The Museum of Crimes Against Humanity and Genocide in Sarajevo is an utterly depressing, yet necessary, place. For as long as people do evil acts, their negative examples will be used as reminders for the rest of us to stand up and do something about the shockingly atrocious behavior.
That’s what’s so galling about the Bosnian War in the 1990s, and also other wars like Syria today — the international community did (and does) nothing to stop what was (and is) happening.
People in Bosnia – Sarajevo, Mostar, Srebrenica, everywhere – suffered genocide and crimes against humanity at the hands of self-righteous nationalists who seethed with ethnic hatred. The museum covers all of this in such a way that by the time you get to the last room that features what happened in Srebrenica, I was ready to run from the place with my hands over my head while screaming.
The first room in the museum starts with a video called “The Ultimate Survival Guide.” The video segments cover everything about citizens’ lives in Sarajevo during the siege, from growing makeshift gardens to crossing streets under sniper fire to how to bury the dead without getting shot. The material is covered with old news footage and also accounts of survivors who recall what life was like in a city held under siege for an astonishing three years and eight months. I remember watching the war on TV as it happened. As with everything in TV media, you become immune to the constant reporting of the same thing. Put some years between then and now, and I’m horrified the world let this siege happen.
The video is more than an hour. If you’re an empathetic human being, the video likely will have made you tear up, or you may have at least sucked in your breath in astonished horror at some of the more graphic scenes.
The walls in this video room are covered with post-it notes left by visitors. People leave messages of support and hope and stick them to the wall. “Never again” was a message I saw often on the notes – and yet look at Syria, or Yemen, for example. We humans still haven’t learned how to overcome hatred. That’s exactly the point of this whole experience, and that’s what makes this all the more so incredibly sad.
Other rooms feature torture devices, weapons, personal items of people killed or injured, accounts of rape, torture, mass killings. The level of cruelty astounds me. I don’t know what kind of person dreams up these tortuous rituals or mass murder methods. One especially horrific display case holds items in dirt that were found in mass graves – including a human skull.
Another room features concentration camp models with dead prisoners. In one spot there is an old, nearly rotting chair in a display case. The chair was in the “White House” – a notorious torture place in the Omarska concentration camp.
The story goes, “Victims went through their sufferings on this chair. They were beaten to death while being tied to this chair. Every morning, a pile of dead bodies was the sight for the detained; those who died or were killed the night before were collected on a pile, then transported on trucks. At least 10 to 15 victims were killed each day, most of them by cruel and inhumane treatment…”

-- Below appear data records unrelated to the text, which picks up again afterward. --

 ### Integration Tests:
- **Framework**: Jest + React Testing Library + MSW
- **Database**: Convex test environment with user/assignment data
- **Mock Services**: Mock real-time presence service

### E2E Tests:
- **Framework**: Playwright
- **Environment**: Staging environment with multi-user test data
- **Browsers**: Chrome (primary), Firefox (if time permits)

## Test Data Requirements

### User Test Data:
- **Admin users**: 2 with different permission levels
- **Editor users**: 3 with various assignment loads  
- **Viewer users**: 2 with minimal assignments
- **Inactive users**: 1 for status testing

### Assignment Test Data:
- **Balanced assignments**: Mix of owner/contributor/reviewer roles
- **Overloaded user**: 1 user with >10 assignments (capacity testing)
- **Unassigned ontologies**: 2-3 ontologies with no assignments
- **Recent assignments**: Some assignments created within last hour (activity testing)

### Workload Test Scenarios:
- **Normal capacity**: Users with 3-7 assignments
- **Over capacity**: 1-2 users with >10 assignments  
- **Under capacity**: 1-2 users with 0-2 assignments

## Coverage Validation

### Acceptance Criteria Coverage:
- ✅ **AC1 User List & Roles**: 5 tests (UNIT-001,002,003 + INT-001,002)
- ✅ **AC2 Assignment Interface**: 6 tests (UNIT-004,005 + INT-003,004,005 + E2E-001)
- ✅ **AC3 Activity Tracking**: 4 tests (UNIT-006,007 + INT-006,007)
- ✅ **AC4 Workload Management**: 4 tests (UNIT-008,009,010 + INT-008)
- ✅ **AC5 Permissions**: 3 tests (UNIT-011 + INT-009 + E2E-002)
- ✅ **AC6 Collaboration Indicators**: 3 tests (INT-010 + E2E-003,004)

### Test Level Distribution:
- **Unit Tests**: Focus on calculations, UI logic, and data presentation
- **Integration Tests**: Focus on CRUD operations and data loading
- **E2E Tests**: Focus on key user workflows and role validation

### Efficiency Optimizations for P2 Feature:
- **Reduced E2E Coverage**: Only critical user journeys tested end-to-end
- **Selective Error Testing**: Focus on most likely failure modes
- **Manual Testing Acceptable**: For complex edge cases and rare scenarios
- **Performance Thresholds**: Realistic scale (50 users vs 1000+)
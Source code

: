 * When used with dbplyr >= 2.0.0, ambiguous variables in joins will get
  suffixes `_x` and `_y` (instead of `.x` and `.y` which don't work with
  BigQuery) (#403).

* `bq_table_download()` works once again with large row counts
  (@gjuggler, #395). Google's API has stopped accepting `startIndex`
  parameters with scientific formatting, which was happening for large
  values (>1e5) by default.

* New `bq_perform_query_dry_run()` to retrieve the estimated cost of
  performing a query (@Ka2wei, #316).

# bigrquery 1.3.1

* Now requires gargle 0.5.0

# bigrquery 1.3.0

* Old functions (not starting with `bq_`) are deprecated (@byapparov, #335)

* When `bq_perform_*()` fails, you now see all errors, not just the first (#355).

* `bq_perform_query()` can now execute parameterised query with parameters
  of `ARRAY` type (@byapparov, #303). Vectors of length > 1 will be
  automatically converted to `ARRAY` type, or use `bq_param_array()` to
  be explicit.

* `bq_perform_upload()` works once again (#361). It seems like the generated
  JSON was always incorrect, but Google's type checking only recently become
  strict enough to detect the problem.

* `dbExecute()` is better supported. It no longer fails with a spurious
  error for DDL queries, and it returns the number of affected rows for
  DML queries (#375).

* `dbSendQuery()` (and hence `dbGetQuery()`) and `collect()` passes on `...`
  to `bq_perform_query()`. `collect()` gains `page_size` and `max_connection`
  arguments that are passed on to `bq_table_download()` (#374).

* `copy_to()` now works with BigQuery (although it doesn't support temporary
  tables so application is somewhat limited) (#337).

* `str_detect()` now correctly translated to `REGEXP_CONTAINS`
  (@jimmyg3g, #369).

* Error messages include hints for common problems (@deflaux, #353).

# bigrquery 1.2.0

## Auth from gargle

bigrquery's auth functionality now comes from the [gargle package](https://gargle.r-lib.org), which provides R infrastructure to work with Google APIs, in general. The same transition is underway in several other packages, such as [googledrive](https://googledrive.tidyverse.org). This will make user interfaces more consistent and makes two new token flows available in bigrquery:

The museum is on the second floor. On the way up and down the stairs, visitors see a sign that reads in part, “Keeping the memory alive is an important factor in avoiding genocides and massacres in the future especially in times where separation and racism are slowing making their way back into the world… It is significant for every human to learn what hate can do… without this learning we are prone to allow it to happen again and again…”
Near that sign is a blown up picture of a rotting human hand with a watch, found in a mass grave after the war. Bodies and graves are still being found today. Some bodies may never be found.
The museum entry fee is 10 marks. There also is a donation box if you feel moved to leave more. There is no official website, but its Facebook page is here.
When I left museum and got back onto the street, some of the world carried on as if this horrible set of rooms – as if this history – didn’t even exist. Tourists enjoyed cafes on that block, young foreigners took selfies a million times down the street to get that perfect Instagram shot. It’s as if they have no idea how hate can ruin the world. Then there were the older, local people who walked around with a deadened, somewhat vacant look about them, as if they expected the hate they once witnessed could happen again at any moment.